8. Solution proximity –0.67** 0.56* 0.79** 0.21 0.19 0.02 0.02

Note: N = 20. a Lower clues required indicate higher (faster) solution performance. * p < 0.05, ** p < 0.01.

First of all, intriguingly, within the present stimulus pool of 20 word lists, clues required and solving probability were not significantly correlated with each other, r = –0.30, p = 0.197. That is, the number of clues that participants required to solve the lists was unrelated to the proportion of participants who solved the lists at all. For instance, the list FABRIK (FACTORY) required the least clues for those participants who solved it, but its solving probability is comparatively low. Analyzing the frequencies of clues required for each list separately, we found that most lists featured one (or sometimes two) critical spots regarding the function between clues required and solving probability. These critical spots occur at certain sequences of clues (e.g., SCHLOT [CHIMNEY] – BACKSTEIN [BRICK] – KONZERN [CORPORATION], the first clues of the list FABRIK [FACTORY]) that seem to interact with each other and coalesce into a particularly strong intuitive hunch that increases the probability of solving the lists at these spots. At the same time, as illustrated in Figures 2 and 3 with the examples of the lists FABRIK (FACTORY) and SCHACHTEL (BOX), the solving probability tends to drastically decrease when the lists are not solved at these critical spots, which we deem as an explanation for the non-significant correlation between clues required and solving probability. We tentatively interpret these fascinating junctures as critical transition phases in the semantic representational space of a given list, which should be further explored in the future.

Critical spot between the first and the fifth clue in the list Factory
Figure 2 

Frequencies of clues required for the list FABRIK (FACTORY).

Note: Number of participants who found the correct solution word with the respective clue over the course of the list FABRIK (FACTORY). Nsolved = 58.

Critical spot between the ninth and the eleventh clue in the list Box
Figure 3 

Frequencies of clues required for the list SCHACHTEL (BOX).

Note: Number of participants who found the correct solution word with the respective clue over the course of the list SCHACHTEL (BOX). Nsolved = 70.

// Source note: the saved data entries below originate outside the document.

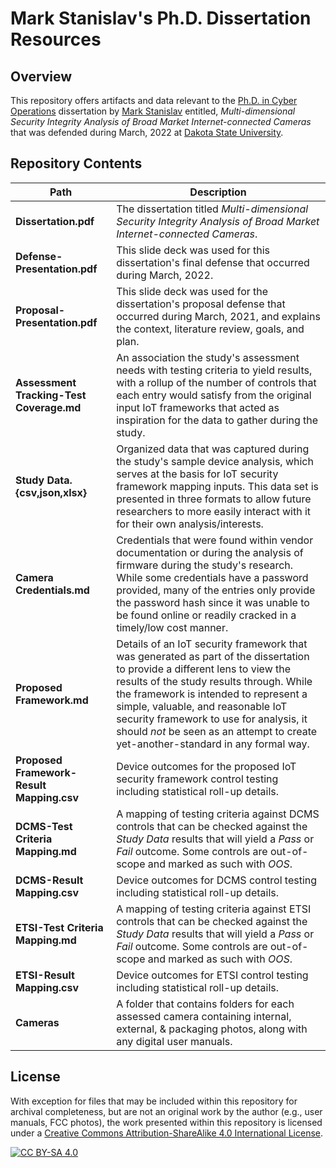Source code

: # Mark Stanislav's Ph.D. Dissertation Resources
## Overview
This repository offers artifacts and data relevant to the [Ph.D. in Cyber Operations](https://dsu.edu/programs/phdco/index.html) dissertation by [Mark Stanislav](https://uncompiled.com/) entitled, _Multi-dimensional Security Integrity Analysis of Broad Market Internet-connected Cameras_ that was defended during March, 2022 at [Dakota State University](https://dsu.edu/).

## Repository Contents
|Path|Description|
|-|-|
|**Dissertation.pdf**| The dissertation titled _Multi-dimensional Security Integrity Analysis of Broad Market Internet-connected Cameras_.|
|**Defense-Presentation.pdf**| This slide deck was used for this dissertation's final defense that occurred during March, 2022.|
|**Proposal-Presentation.pdf**| This slide deck was used for the dissertation's proposal defense that occurred during March, 2021, and explains the context, literature review, goals, and plan.|
|**Assessment Tracking-Test Coverage.md**|An association the study's assessment needs with testing criteria to yield results, with a rollup of the number of controls that each entry would satisfy from the original input IoT frameworks that acted as inspiration for the data to gather during the study.|
|**Study Data.{csv,json,xlsx}**|Organized data that was captured during the study's sample device analysis, which serves at the basis for IoT security framework mapping inputs. This data set is presented in three formats to allow future researchers to more easily interact with it for their own analysis/interests.|
|**Camera Credentials.md**|Credentials that were found within vendor documentation or during the analysis of firmware during the study's research. While some credentials have a password provided, many of the entries only provide the password hash since it was unable to be found online or readily cracked in a timely/low cost manner.|
|**Proposed Framework.md**|Details of an IoT security framework that was generated as part of the dissertation to provide a different lens to view the results of the study results through. While the framework is intended to represent a simple, valuable, and reasonable IoT security framework to use for analysis, it should _not_ be seen as an attempt to create yet-another-standard in any formal way.|
|**Proposed Framework-Result Mapping.csv**|Device outcomes for the proposed IoT security framework control testing including statistical roll-up details.|
|**DCMS-Test Criteria Mapping.md**|A mapping of testing criteria against DCMS controls that can be checked against the _Study Data_ results that will yield a _Pass_ or _Fail_ outcome. Some controls are out-of-scope and marked as such with _OOS_.|
|**DCMS-Result Mapping.csv**|Device outcomes for DCMS control testing including statistical roll-up details.|
|**ETSI-Test Criteria Mapping.md**|A mapping of testing criteria against ETSI controls that can be checked against the _Study Data_ results that will yield a _Pass_ or _Fail_ outcome. Some controls are out-of-scope and marked as such with _OOS_.|
|**ETSI-Result Mapping.csv**|Device outcomes for ETSI control testing including statistical roll-up details.|
|**Cameras**|A folder that contains folders for each assessed camera containing internal, external, & packaging photos, along with any digital user manuals.|

## License
With exception for files that may be included within this repository for archival completeness, but are not an original work by the author (e.g., user manuals, FCC photos), the work presented within this repository is licensed under a
[Creative Commons Attribution-ShareAlike 4.0 International License][cc-by-sa].

[![CC BY-SA 4.0][cc-by-sa-image]][cc-by-sa]

[cc-by-sa]: http://creativecommons.org/licenses/by-sa/4.0/
[cc-by-sa-image]: https://licensebuttons.net/l/by-sa/4.0/88x31.png
[cc-by-sa-shield]: https://img.shields.io/badge/License-CC%20BY--SA%204.0-lightgrey.svg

Further, the number of proposed solutions per clue correlated moderately to strongly with the clues required, r = -0.66, p = 0.001; as well as the solving probability, r = 0.49, p = 0.028. That is, the more potential solution candidates participants proposed, the faster they found the actual solution word and the higher their chance of solving the list was, although their solution propositions were not evaluated by feedback.

Clue length in letters did not relate substantially to any of the other measures (all ps > 0.213). We had only included clue length since it is a commonly controlled stimulus feature in research on accumulative semantic priming (e.g., Topolinski & Strack, 2009a, b, c) and a possible determinant of semantic fluency (e.g., Topolinski & Reber, 2010).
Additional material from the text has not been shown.